Ihr großer Bruder Thorsten gönnt ihr es, Weltfußballerin geworden zu sein, weil er besser als viele andere weiß, wie sehr sie immer wieder dafür kämpfen musste, spielen zu können. Und dass sie manchmal auch dann auf dem geliebten Fußballplatz steht, wenn es vielleicht besser wäre, zu verzichten. „Aber sie ist eine Kämpferin“, sagt der 37-Jährige.

In Weselberg ist sie auf dem Sportplatz groß geworden. Sie war ein fröhliches Kind, hat – wenn die Hausaufgaben erledigt waren – die Nachmittage von „zwei bis um sieben“, wie ihre Mutter Ruth erzählt, mit ihren Freunden Fußball gespielt. Sie war gut, kam als Jugendliche ins Auswahltraining nach Münchweiler zu Patrik Müller. Von dort aus ging’s nach Saarbrücken ins Internat und zum damaligen Zweitligisten 1. FC Saarbrücken, für den sie 2009 mit 32 Treffern Torschützenkönigin der 2. Liga wurde. Ihr erstes Länderspiel hatte sie da längst bestritten – beim historischen ersten U15-Länderspiel in der DFB-Geschichte überhaupt – im Mai 2003 in Solingen gegen die Niederlande. Beim 1:0 für die deutsche Auswahl ist sie in der zweiten Halbzeit eingewechselt worden.
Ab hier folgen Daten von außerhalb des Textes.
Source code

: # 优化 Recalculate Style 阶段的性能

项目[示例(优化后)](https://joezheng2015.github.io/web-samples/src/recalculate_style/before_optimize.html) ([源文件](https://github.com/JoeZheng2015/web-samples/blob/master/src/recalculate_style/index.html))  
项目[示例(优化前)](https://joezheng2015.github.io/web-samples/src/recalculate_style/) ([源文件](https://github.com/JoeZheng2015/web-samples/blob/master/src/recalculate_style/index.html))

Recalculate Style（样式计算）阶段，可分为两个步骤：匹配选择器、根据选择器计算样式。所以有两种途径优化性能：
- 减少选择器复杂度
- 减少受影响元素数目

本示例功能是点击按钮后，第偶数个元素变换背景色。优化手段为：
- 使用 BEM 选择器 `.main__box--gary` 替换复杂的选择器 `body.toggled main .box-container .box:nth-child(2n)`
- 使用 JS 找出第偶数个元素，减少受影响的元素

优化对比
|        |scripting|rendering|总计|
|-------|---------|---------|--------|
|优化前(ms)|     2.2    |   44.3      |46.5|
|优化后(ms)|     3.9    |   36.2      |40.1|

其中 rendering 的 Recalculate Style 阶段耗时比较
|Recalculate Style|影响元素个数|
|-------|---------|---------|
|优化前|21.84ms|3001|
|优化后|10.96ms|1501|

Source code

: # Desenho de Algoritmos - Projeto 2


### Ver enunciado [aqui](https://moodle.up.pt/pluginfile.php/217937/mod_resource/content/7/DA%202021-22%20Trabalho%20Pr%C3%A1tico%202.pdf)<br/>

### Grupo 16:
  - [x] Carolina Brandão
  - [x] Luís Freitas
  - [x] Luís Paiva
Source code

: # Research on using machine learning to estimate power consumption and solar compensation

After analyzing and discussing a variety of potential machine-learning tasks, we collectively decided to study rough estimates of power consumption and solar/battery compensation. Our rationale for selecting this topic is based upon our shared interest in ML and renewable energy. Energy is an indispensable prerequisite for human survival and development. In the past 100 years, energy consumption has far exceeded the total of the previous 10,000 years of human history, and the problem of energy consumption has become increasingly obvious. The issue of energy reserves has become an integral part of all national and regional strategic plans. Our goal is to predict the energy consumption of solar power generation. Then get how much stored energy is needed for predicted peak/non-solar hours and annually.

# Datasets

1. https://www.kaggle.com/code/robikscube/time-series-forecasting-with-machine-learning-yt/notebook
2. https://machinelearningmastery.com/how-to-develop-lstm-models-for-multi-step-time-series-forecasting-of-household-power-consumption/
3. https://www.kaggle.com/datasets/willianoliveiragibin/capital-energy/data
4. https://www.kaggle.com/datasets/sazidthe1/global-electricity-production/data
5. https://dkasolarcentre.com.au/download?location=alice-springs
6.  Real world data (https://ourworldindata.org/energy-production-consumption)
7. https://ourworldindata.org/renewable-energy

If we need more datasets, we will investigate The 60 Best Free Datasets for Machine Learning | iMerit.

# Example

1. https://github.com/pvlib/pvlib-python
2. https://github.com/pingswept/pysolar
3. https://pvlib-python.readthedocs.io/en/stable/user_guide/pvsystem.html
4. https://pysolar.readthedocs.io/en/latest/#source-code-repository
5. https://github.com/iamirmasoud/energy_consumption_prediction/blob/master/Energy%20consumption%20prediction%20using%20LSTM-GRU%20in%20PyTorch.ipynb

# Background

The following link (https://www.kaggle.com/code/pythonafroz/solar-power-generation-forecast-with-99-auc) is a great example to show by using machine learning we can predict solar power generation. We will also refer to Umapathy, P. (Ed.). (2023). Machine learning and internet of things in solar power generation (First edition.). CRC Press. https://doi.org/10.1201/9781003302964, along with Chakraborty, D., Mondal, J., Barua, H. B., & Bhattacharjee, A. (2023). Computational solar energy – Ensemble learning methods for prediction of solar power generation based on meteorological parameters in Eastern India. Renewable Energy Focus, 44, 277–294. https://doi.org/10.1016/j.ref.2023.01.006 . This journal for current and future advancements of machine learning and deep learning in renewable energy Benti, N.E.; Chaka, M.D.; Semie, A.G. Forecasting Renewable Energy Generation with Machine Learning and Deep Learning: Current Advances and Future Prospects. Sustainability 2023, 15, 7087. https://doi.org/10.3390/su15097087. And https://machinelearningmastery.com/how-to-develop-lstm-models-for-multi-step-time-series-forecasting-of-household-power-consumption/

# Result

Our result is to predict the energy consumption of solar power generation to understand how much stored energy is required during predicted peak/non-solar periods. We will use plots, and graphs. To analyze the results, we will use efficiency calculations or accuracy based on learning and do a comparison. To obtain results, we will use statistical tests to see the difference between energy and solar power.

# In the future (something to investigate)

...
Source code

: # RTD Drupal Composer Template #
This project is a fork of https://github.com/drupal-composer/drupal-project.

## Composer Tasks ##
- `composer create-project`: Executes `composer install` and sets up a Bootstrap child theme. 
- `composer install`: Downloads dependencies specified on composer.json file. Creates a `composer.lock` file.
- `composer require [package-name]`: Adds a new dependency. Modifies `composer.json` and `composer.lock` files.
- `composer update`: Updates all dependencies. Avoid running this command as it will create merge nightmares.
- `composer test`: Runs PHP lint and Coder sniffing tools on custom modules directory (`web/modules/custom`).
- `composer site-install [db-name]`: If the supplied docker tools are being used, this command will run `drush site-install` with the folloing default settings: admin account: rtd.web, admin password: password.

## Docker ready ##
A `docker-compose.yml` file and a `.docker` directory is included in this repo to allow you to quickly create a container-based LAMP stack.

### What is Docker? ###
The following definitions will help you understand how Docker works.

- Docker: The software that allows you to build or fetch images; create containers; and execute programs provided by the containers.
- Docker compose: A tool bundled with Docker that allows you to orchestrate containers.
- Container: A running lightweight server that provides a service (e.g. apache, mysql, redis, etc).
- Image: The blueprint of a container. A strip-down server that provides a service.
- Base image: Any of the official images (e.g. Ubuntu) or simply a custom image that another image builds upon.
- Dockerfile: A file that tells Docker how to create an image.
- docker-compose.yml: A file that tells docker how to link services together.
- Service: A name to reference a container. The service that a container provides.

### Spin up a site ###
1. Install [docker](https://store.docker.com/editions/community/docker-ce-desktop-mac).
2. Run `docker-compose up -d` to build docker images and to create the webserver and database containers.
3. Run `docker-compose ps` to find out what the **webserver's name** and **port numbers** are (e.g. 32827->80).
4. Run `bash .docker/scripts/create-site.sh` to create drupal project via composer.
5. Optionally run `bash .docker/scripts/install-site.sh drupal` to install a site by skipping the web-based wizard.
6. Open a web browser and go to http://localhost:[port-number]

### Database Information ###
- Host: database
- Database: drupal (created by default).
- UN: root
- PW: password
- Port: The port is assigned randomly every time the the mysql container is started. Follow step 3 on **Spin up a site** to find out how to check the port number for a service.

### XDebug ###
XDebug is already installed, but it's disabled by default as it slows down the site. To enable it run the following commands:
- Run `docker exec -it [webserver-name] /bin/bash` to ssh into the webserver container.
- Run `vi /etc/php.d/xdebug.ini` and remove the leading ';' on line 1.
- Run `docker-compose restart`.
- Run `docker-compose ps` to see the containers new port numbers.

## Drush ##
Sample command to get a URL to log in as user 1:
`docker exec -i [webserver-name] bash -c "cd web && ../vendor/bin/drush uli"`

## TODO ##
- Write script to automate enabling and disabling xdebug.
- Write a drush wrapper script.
In Saarbrücken war sie – wie könnte es anders sein – erst mal verletzt. „Aber als ich sie das erste Mal habe spielen sehen, war mir gleich klar, dass es eine besondere Spielerin ist“, sagt ihr damaliger Trainer Winnie Klein. „Nadine hat etwas, was andere nicht haben. Sie ist eine absolute Führungspersönlichkeit“, sagt der Coach, der in ihr einen verlängerten Arm hatte. „Wenn es mal etwas gab, worüber ich mir tagelang Gedanken gemacht habe, dann kam sie und meinte, komm’ Trainer, ich mach’ das. Dann war’s auch erledigt“, sagt Winnie Klein, der den Werdegang seines ehemaligen Schützlings natürlich verfolgt und im vergangenen Jahr schon „stolz wie Oscar“ war, als sie Europas Fußballerin des Jahres geworden ist.
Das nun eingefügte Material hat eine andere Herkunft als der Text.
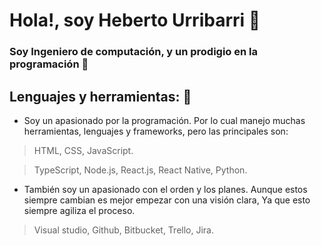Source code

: # Hola!, soy Heberto Urribarri 👋

### Soy Ingeniero de computación, y un prodigio en la programación 🧐

## Lenguajes y herramientas: 🚀
* Soy un apasionado por la programación. Por lo cual manejo muchas herramientas, lenguajes y frameworks, pero las principales son:

> HTML,
> CSS,
> JavaScript.

> TypeScript,
> Node.js,
> React.js,
> React Native,
> Python.

 * También soy un apasionado con el orden y los planes. Aunque estos siempre cambian es mejor empezar con una visión clara, Ya que esto siempre agiliza el proceso.

> Visual studio,
> Github,
> Bitbucket,
> Trello,
> Jira.

<!--
**0trebeh/0trebeh** is a ✨ _special_ ✨ repository because its `README.md` (this file) appears on your GitHub profile.

Here are some ideas to get you started:

- 🔭 I’m currently working on ...
- 🌱 I’m currently learning ...
- 👯 I’m looking to collaborate on ...
- 🤔 I’m looking for help with ...
- 💬 Ask me about ...
- 📫 How to reach me: ...
- 😄 Pronouns: ...
- ⚡ Fun fact: ...
-->
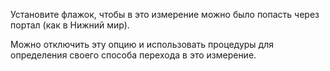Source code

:Установите флажок, чтобы в это измерение можно было попасть через портал (как в Нижний мир).

Можно отключить эту опцию и использовать процедуры для определения своего способа перехода в это измерение.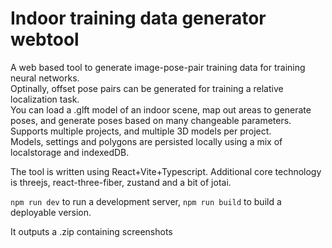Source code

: # Indoor training data generator webtool

A web based tool to generate image-pose-pair training data for training neural networks.  
Optinally, offset pose pairs can be generated for training a relative localization task.  
You can load a .glft model of an indoor scene, map out areas to generate poses, and generate poses based on many changeable parameters.  
Supports multiple projects, and multiple 3D models per project.  
Models, settings and polygons are persisted locally using a mix of localstorage and indexedDB.

The tool is written using React+Vite+Typescript.
Additional core technology is threejs, react-three-fiber, zustand and a bit of jotai.

`npm run dev` to run a development server, `npm run build` to build a deployable version.

It outputs a .zip containing screenshots
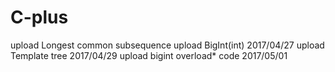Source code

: # C-plus
upload Longest common subsequence
upload BigInt(int) 2017/04/27
upload Template tree 2017/04/29
upload bigint overload* code 2017/05/01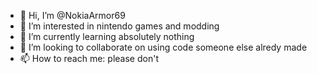 - 👋 Hi, I’m @NokiaArmor69
- 👀 I’m interested in nintendo games and modding
- 🌱 I’m currently learning absolutely nothing
- 💞️ I’m looking to collaborate on using code someone else alredy made
- 📫 How to reach me: please don't

<!---
NokiaArmor69/NokiaArmor69 is a ✨ special ✨ repository because its `README.md` (this file) appears on your GitHub profile.
You can click the Preview link to take a look at your changes.
--->
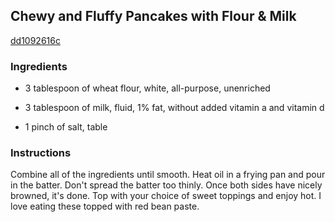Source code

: ## Chewy and Fluffy Pancakes with Flour & Milk

[dd1092616c](https://cookpad.com/us/recipes/143956-chewy-and-fluffy-pancakes-with-flour-milk)

### Ingredients

 - 3 tablespoon of wheat flour, white, all-purpose, unenriched

 - 3 tablespoon of milk, fluid, 1% fat, without added vitamin a and vitamin d

 - 1 pinch of salt, table

### Instructions

Combine all of the ingredients until smooth. Heat oil in a frying pan and pour in the batter. Don't spread the batter too thinly. Once both sides have nicely browned, it's done. Top with your choice of sweet toppings and enjoy hot. I love eating these topped with red bean paste.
Nun ist „Kessi“, die in Folge einer Knie-Operation mal wieder pausiert, die beste Fußballerin der Welt. Und sie wird die gleiche bescheidene Person bleiben, die sie bisher war. Gerne fängt sie Sätze wie Miroslav Klose oder auch Welttrainer Joachim Löw mit dem netten „Wer mich kennt, der weiß, dass ich ...“ an. Und das macht sie, weil sie die Bodenhaftung nie verloren hat. Weltfußballerin zu werden, das hat sie „sprachlos“ gemacht.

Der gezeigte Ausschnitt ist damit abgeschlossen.